**YOUR OBJECTIVE**: Scan the data. Collect each line that contains the word "driver".

*** Opening DATASET ENTRIES ***

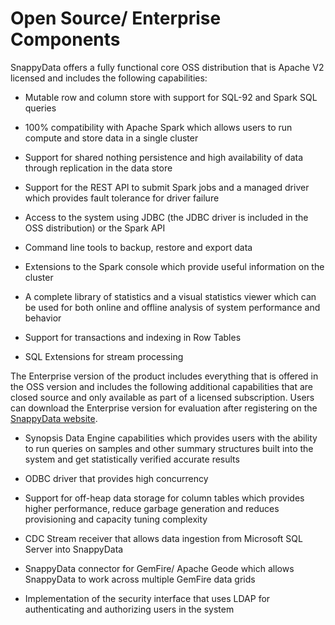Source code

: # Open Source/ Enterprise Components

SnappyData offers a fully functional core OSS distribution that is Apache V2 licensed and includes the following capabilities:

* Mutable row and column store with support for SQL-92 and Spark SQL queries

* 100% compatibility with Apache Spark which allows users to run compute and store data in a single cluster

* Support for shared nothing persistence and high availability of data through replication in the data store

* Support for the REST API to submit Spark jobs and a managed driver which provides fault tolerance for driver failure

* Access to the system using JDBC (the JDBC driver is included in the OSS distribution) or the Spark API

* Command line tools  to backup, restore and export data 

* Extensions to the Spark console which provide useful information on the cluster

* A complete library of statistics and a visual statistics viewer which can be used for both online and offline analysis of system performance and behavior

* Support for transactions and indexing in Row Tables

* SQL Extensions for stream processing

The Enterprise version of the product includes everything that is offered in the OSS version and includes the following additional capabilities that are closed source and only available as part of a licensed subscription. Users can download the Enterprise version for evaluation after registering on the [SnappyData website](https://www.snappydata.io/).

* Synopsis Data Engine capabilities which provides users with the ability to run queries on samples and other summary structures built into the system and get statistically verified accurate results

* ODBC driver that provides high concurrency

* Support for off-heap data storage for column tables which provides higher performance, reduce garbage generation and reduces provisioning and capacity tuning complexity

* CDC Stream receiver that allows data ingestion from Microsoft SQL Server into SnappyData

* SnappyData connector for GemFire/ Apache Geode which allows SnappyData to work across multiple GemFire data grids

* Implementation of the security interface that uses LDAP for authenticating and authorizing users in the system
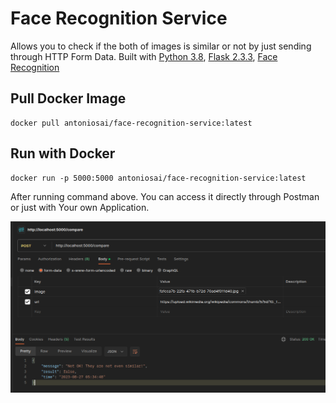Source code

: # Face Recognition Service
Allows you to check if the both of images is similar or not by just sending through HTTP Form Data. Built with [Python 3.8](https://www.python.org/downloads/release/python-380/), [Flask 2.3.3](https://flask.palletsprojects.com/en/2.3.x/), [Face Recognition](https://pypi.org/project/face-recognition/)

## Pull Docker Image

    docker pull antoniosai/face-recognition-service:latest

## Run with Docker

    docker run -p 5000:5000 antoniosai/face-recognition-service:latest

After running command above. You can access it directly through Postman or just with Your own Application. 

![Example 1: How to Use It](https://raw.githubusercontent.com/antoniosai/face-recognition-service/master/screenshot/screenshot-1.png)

*** Closing DATASET ENTRIES ***
*** Opening DATASET ENTRIES ***

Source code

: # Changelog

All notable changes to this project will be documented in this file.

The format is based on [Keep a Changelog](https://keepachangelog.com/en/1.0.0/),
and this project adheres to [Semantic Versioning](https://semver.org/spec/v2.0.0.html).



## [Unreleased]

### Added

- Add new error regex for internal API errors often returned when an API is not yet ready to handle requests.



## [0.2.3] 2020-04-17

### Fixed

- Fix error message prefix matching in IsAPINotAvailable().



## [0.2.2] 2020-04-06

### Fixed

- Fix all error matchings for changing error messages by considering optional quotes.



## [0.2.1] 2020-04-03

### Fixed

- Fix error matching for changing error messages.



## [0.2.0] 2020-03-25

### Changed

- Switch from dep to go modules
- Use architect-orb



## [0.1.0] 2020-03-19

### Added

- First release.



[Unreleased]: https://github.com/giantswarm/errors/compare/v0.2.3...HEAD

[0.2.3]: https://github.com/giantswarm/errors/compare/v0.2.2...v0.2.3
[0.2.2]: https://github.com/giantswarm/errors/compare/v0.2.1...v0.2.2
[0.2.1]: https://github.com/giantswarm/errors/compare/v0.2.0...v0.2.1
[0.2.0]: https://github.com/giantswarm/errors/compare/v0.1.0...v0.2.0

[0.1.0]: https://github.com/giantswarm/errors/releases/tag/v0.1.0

*** Closing DATASET ENTRIES ***

**WRITTEN RESPONSE**:
* Support for the REST API to submit Spark jobs and a managed driver which provides fault tolerance for driver failure
* Access to the system using JDBC (the JDBC driver is included in the OSS distribution) or the Spark API
* ODBC driver that provides high concurrency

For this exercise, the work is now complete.